Nickel-Catalyzed C–H Silylation of Arenes with Vinylsilanes: Rapid and Reversible β‑Si Elimination

The reaction of C6F5H and H2CCHSiMe3 with catalytic [iPr2Im]­Ni­(η2-H2CCHSiMe3)2 (1b) exclusively forms the C–H silylation product C6F5SiMe3 with ethylene as a byproduct ([iPr2Im] = 1,3-di­(isopropyl)­imidazole-2-ylidene). Catalytic C–H bond silylation is facile with partially fluorinated aromatic substrates containing two ortho fluorine substituents adjacent to the C–H bond and 1,2,3,4-tetrafluorobenzene. Less fluorinated substrates react slower.
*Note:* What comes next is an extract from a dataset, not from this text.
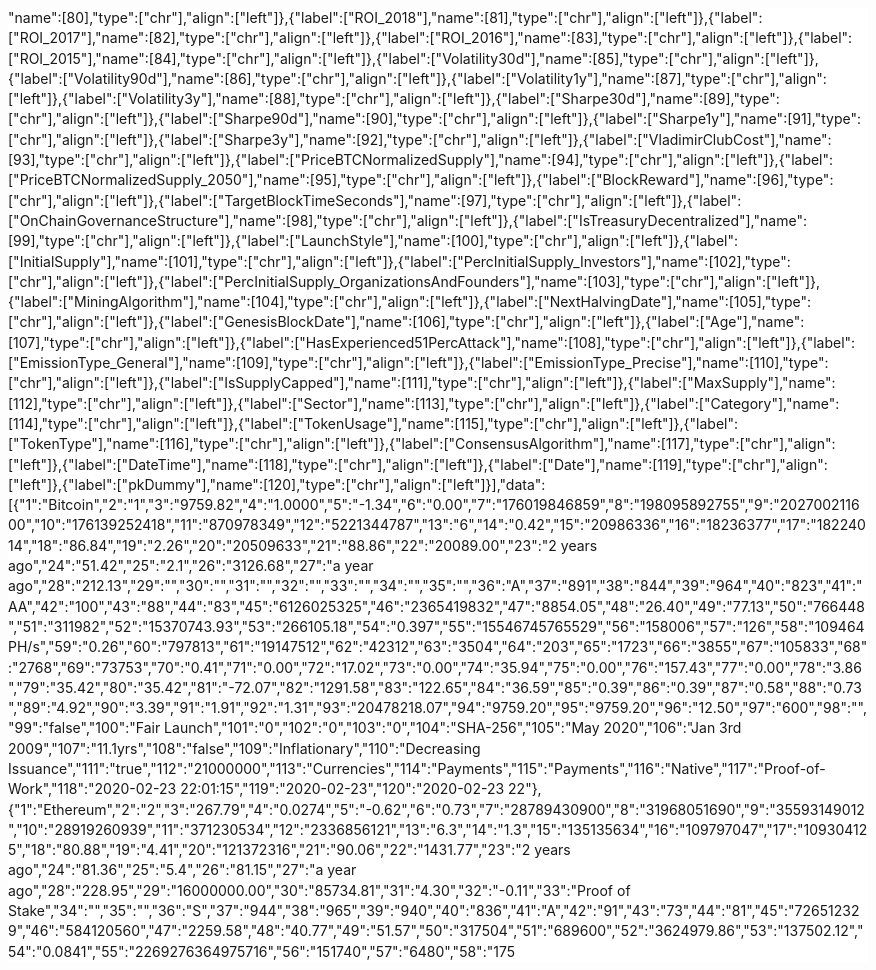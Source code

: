 "name":[80],"type":["chr"],"align":["left"]},{"label":["ROI_2018"],"name":[81],"type":["chr"],"align":["left"]},{"label":["ROI_2017"],"name":[82],"type":["chr"],"align":["left"]},{"label":["ROI_2016"],"name":[83],"type":["chr"],"align":["left"]},{"label":["ROI_2015"],"name":[84],"type":["chr"],"align":["left"]},{"label":["Volatility30d"],"name":[85],"type":["chr"],"align":["left"]},{"label":["Volatility90d"],"name":[86],"type":["chr"],"align":["left"]},{"label":["Volatility1y"],"name":[87],"type":["chr"],"align":["left"]},{"label":["Volatility3y"],"name":[88],"type":["chr"],"align":["left"]},{"label":["Sharpe30d"],"name":[89],"type":["chr"],"align":["left"]},{"label":["Sharpe90d"],"name":[90],"type":["chr"],"align":["left"]},{"label":["Sharpe1y"],"name":[91],"type":["chr"],"align":["left"]},{"label":["Sharpe3y"],"name":[92],"type":["chr"],"align":["left"]},{"label":["VladimirClubCost"],"name":[93],"type":["chr"],"align":["left"]},{"label":["PriceBTCNormalizedSupply"],"name":[94],"type":["chr"],"align":["left"]},{"label":["PriceBTCNormalizedSupply_2050"],"name":[95],"type":["chr"],"align":["left"]},{"label":["BlockReward"],"name":[96],"type":["chr"],"align":["left"]},{"label":["TargetBlockTimeSeconds"],"name":[97],"type":["chr"],"align":["left"]},{"label":["OnChainGovernanceStructure"],"name":[98],"type":["chr"],"align":["left"]},{"label":["IsTreasuryDecentralized"],"name":[99],"type":["chr"],"align":["left"]},{"label":["LaunchStyle"],"name":[100],"type":["chr"],"align":["left"]},{"label":["InitialSupply"],"name":[101],"type":["chr"],"align":["left"]},{"label":["PercInitialSupply_Investors"],"name":[102],"type":["chr"],"align":["left"]},{"label":["PercInitialSupply_OrganizationsAndFounders"],"name":[103],"type":["chr"],"align":["left"]},{"label":["MiningAlgorithm"],"name":[104],"type":["chr"],"align":["left"]},{"label":["NextHalvingDate"],"name":[105],"type":["chr"],"align":["left"]},{"label":["GenesisBlockDate"],"name":[106],"type":["chr"],"align":["left"]},{"label":["Age"],"name":[107],"type":["chr"],"align":["left"]},{"label":["HasExperienced51PercAttack"],"name":[108],"type":["chr"],"align":["left"]},{"label":["EmissionType_General"],"name":[109],"type":["chr"],"align":["left"]},{"label":["EmissionType_Precise"],"name":[110],"type":["chr"],"align":["left"]},{"label":["IsSupplyCapped"],"name":[111],"type":["chr"],"align":["left"]},{"label":["MaxSupply"],"name":[112],"type":["chr"],"align":["left"]},{"label":["Sector"],"name":[113],"type":["chr"],"align":["left"]},{"label":["Category"],"name":[114],"type":["chr"],"align":["left"]},{"label":["TokenUsage"],"name":[115],"type":["chr"],"align":["left"]},{"label":["TokenType"],"name":[116],"type":["chr"],"align":["left"]},{"label":["ConsensusAlgorithm"],"name":[117],"type":["chr"],"align":["left"]},{"label":["DateTime"],"name":[118],"type":["chr"],"align":["left"]},{"label":["Date"],"name":[119],"type":["chr"],"align":["left"]},{"label":["pkDummy"],"name":[120],"type":["chr"],"align":["left"]}],"data":[{"1":"Bitcoin","2":"1","3":"9759.82","4":"1.0000","5":"-1.34","6":"0.00","7":"176019846859","8":"198095892755","9":"202700211600","10":"176139252418","11":"870978349","12":"5221344787","13":"6","14":"0.42","15":"20986336","16":"18236377","17":"18224014","18":"86.84","19":"2.26","20":"20509633","21":"88.86","22":"20089.00","23":"2 years ago","24":"51.42","25":"2.1","26":"3126.68","27":"a year ago","28":"212.13","29":"","30":"","31":"","32":"","33":"","34":"","35":"","36":"A","37":"891","38":"844","39":"964","40":"823","41":"AA","42":"100","43":"88","44":"83","45":"6126025325","46":"2365419832","47":"8854.05","48":"26.40","49":"77.13","50":"766448","51":"311982","52":"15370743.93","53":"266105.18","54":"0.397","55":"15546745765529","56":"158006","57":"126","58":"109464 PH/s","59":"0.26","60":"797813","61":"19147512","62":"42312","63":"3504","64":"203","65":"1723","66":"3855","67":"105833","68":"2768","69":"73753","70":"0.41","71":"0.00","72":"17.02","73":"0.00","74":"35.94","75":"0.00","76":"157.43","77":"0.00","78":"3.86","79":"35.42","80":"35.42","81":"-72.07","82":"1291.58","83":"122.65","84":"36.59","85":"0.39","86":"0.39","87":"0.58","88":"0.73","89":"4.92","90":"3.39","91":"1.91","92":"1.31","93":"20478218.07","94":"9759.20","95":"9759.20","96":"12.50","97":"600","98":"","99":"false","100":"Fair Launch","101":"0","102":"0","103":"0","104":"SHA-256","105":"May 2020","106":"Jan 3rd 2009","107":"11.1yrs","108":"false","109":"Inflationary","110":"Decreasing Issuance","111":"true","112":"21000000","113":"Currencies","114":"Payments","115":"Payments","116":"Native","117":"Proof-of-Work","118":"2020-02-23 22:01:15","119":"2020-02-23","120":"2020-02-23 22"},{"1":"Ethereum","2":"2","3":"267.79","4":"0.0274","5":"-0.62","6":"0.73","7":"28789430900","8":"31968051690","9":"35593149012","10":"28919260939","11":"371230534","12":"2336856121","13":"6.3","14":"1.3","15":"135135634","16":"109797047","17":"109304125","18":"80.88","19":"4.41","20":"121372316","21":"90.06","22":"1431.77","23":"2 years ago","24":"81.36","25":"5.4","26":"81.15","27":"a year ago","28":"228.95","29":"16000000.00","30":"85734.81","31":"4.30","32":"-0.11","33":"Proof of Stake","34":"","35":"","36":"S","37":"944","38":"965","39":"940","40":"836","41":"A","42":"91","43":"73","44":"81","45":"726512329","46":"584120560","47":"2259.58","48":"40.77","49":"51.57","50":"317504","51":"689600","52":"3624979.86","53":"137502.12","54":"0.0841","55":"2269276364975716","56":"151740","57":"6480","58":"175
Under the same reaction conditions, catalytic [IPr]­Ni­(η2-H2CCHSiMe3)2 (1a) ([IPr] = 1,3-bis­[2,6-diisopropylphenyl]-1,3-dihydro-2H-imidazol-2-ylidene) provided only the alkene hydroarylation product C6F5CH2CH2SiMe3. Mechanistic studies reveal that the C–H activation and β-Si elimination steps are reversible under catalytic conditions with both catalysts 1a and 1b. With catalytic 1a, reversible ethylene loss after β-Si elimination was also observed despite its inability to catalyze C–H silylation; the reductive elimination step to form the silylation product is much slower than reductive elimination to form the alkene hydroarylation product. Reversible ethylene loss was not observed with 1b, which suggests that the rate-limiting step in the reaction is neither C–H activation nor β-Si elimination but either ethylene loss or reductive elimination of cis-disposed aryl and SiMe3 moieties.